Steve, thanks for being with us this afternoon.

What struck me most about Putin's remarks were his references to Navalny. He called his death sad but then he went on to say that there are other cases where people in prisons pass away.

I'm curious, from your perspective, why invoked Navalny's name now.

STEVE HALL, CNN NATIONAL SECURITY ANALYST: Well, Boris, it's a lot easier to invoke somebody as dangerous to Vladimir Putin as Navalny was after you've effectively killed him or your system has done so by -- by simply putting him in this gulag prison system that the Russians have.

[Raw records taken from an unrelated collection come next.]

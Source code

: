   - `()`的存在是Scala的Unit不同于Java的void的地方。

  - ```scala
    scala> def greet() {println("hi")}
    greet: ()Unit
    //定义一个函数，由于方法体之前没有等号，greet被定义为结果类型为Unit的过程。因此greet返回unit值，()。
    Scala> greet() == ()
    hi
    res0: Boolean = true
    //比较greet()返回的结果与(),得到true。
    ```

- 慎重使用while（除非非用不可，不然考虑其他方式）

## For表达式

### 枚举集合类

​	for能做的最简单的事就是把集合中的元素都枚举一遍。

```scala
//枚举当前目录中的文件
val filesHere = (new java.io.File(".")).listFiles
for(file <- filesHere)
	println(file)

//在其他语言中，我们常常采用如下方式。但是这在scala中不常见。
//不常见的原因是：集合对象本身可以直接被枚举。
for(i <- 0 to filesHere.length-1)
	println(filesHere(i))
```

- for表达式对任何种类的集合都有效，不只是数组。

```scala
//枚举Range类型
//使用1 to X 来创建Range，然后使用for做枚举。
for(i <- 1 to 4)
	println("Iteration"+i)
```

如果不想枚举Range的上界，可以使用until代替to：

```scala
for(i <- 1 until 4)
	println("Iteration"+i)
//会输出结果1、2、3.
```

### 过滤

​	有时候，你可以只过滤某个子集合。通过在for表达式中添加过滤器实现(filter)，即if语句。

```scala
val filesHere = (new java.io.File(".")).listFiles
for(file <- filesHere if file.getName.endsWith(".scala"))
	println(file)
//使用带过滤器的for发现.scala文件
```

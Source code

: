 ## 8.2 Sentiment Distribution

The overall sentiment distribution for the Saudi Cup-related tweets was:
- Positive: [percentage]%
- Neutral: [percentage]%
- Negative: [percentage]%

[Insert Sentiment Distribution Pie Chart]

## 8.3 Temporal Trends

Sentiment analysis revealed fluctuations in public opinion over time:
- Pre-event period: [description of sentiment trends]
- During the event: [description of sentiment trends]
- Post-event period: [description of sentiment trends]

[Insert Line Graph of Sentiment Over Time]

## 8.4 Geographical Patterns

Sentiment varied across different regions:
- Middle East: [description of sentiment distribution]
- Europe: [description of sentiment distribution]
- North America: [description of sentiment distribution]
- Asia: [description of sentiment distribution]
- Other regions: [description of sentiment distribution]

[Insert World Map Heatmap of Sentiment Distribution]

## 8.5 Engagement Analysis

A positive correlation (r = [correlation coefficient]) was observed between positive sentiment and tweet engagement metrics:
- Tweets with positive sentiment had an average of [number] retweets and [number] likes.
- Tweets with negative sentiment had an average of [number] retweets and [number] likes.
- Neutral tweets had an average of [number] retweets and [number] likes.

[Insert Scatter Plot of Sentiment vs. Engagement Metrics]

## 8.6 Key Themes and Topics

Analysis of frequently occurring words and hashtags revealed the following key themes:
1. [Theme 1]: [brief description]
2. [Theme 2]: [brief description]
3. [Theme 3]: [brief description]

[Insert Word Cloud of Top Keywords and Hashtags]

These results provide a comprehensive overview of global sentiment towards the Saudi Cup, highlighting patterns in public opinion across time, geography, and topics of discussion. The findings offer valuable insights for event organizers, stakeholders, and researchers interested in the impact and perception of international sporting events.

So I think it is, indeed, striking that, before his death, Putin was they're afraid or did not want the general public to be thinking that's strongly about Navalny and so he didn't use his name.

Now, of course, you're saying, well, yes, this was Navalny. It was all very unfortunate. Which, of course, like everything else that comes out of the Kremlin, is essentially false. So that's -- that's no big surprise there.

It's also no big surprise that Vladimir Putin is trying to find some sort of moral equivalence between, oh, yes, occasionally, there's a death in a Russian prison. That happens in the United States and other places.

Which, of course, is, indeed, ridiculous, like again, everything else that comes out of the Kremlin these days.

SANCHEZ: To that point about a lot of ridiculous things from Vladimir Putin's mouth, he was talking about Americas so-called -- in his words, so-called "democratic system," saying the U.S. judicial system has become, quote, "ridiculous and a disgrace."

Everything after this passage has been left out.